- _What you need to do_
The answer must consist of every line from the entries that holds the word "build".

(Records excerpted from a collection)
____________________

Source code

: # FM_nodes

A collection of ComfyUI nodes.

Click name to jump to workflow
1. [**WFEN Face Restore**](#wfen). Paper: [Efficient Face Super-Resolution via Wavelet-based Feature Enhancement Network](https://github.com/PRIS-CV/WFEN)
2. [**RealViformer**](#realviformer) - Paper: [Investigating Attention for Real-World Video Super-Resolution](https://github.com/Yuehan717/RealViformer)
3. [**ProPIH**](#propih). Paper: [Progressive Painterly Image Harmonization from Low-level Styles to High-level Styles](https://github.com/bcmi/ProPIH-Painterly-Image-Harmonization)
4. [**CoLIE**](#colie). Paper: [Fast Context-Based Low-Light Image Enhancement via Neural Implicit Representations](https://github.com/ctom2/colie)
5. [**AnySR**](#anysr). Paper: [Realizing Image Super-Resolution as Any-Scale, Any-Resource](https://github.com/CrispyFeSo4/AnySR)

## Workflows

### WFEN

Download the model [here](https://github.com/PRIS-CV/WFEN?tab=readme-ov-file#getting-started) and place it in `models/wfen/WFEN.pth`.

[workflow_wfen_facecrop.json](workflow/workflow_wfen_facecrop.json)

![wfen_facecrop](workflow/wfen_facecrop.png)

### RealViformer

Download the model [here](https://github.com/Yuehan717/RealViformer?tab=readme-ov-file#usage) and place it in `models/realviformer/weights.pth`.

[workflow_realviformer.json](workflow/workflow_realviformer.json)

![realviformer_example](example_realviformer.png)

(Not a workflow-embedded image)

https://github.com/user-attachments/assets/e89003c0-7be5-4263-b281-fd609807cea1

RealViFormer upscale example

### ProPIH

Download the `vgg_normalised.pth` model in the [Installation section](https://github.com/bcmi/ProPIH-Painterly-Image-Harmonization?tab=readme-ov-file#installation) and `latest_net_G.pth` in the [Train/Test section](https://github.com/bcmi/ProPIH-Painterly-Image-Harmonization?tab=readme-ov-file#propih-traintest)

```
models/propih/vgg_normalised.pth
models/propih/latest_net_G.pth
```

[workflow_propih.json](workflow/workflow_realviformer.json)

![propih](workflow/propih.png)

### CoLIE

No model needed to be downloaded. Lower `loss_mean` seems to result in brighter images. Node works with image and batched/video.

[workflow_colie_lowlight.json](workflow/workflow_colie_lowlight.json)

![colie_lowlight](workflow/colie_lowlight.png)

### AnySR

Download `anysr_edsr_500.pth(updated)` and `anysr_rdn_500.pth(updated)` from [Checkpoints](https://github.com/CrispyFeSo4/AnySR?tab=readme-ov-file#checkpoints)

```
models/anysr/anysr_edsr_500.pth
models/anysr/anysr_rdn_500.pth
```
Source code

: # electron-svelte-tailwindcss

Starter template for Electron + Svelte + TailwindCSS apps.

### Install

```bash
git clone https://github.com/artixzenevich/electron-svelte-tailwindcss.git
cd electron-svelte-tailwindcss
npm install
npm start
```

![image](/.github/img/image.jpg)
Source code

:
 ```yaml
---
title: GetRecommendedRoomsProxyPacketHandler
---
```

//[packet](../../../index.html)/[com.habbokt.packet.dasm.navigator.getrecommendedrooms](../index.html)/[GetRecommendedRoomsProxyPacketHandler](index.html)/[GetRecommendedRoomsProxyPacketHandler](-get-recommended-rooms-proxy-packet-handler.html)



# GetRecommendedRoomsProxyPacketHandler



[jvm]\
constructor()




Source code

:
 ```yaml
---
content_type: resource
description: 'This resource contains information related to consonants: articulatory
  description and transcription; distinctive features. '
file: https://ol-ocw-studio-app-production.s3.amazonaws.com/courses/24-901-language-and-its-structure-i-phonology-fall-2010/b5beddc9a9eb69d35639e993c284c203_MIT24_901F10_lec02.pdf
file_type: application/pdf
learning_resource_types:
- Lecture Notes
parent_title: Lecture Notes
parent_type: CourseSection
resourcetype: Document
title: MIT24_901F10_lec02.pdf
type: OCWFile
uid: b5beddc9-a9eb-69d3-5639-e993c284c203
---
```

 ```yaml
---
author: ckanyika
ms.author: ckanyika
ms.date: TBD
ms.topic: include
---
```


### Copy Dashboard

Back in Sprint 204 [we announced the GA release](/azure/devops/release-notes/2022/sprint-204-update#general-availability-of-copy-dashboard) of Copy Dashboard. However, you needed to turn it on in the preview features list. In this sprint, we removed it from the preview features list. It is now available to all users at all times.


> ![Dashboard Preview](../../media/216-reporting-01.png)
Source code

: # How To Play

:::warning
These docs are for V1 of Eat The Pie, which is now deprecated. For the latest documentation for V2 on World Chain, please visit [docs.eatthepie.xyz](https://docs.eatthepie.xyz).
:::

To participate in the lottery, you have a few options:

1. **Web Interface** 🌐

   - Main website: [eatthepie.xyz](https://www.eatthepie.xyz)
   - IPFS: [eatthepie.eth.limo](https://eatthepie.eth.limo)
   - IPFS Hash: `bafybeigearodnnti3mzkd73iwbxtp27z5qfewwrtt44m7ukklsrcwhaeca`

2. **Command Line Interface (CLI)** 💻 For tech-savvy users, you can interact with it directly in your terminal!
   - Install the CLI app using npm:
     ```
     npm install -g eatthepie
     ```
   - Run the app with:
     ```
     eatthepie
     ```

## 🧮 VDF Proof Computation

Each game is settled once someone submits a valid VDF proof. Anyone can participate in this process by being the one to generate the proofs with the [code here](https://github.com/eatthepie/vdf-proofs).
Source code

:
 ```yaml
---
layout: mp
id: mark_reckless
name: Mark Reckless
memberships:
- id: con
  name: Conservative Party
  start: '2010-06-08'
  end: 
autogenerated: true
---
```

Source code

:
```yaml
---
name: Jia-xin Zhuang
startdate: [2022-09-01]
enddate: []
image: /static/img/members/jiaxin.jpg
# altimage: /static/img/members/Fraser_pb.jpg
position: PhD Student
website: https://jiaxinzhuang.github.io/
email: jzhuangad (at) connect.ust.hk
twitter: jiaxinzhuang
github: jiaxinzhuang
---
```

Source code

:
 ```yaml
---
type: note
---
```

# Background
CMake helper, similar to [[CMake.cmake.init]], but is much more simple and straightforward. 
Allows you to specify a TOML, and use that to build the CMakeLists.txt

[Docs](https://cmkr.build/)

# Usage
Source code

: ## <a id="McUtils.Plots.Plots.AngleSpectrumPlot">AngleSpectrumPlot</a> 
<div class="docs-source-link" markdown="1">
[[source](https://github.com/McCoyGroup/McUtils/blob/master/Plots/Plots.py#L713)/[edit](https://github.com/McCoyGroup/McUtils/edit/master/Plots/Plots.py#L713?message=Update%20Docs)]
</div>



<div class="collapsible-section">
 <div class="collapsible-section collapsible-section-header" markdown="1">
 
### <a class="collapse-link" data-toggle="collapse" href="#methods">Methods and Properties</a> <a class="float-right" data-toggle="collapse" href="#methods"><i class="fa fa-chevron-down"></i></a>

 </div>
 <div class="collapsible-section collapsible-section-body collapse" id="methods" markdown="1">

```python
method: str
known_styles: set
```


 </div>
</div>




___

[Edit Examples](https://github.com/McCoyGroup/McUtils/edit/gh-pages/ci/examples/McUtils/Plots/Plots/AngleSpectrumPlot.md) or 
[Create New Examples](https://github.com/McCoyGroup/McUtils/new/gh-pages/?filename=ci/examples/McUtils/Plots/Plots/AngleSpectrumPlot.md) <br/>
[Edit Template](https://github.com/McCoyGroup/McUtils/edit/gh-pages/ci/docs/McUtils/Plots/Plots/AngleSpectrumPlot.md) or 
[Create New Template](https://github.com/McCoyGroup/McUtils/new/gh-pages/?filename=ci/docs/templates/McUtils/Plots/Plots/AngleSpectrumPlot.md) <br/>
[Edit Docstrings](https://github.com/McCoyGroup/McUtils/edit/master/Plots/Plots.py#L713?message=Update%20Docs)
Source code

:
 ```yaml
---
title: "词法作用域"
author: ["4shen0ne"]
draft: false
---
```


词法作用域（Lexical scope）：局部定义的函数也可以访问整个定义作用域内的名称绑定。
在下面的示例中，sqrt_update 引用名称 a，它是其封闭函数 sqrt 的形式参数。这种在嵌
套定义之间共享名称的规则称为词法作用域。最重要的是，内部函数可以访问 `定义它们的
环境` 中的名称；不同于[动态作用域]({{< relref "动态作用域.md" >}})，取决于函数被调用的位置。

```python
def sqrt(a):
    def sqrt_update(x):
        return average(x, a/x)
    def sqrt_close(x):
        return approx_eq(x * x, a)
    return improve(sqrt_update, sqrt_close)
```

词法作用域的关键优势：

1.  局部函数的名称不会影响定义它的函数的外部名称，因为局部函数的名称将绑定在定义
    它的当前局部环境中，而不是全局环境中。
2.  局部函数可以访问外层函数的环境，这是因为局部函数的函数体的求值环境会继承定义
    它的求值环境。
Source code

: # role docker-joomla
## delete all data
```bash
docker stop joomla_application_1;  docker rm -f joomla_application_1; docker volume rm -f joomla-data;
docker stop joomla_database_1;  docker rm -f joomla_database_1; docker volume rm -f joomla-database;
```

____________________

- _Solution for this exercise_
Allows you to specify a TOML, and use that to build the CMakeLists.txt
[Docs](https://cmkr.build/)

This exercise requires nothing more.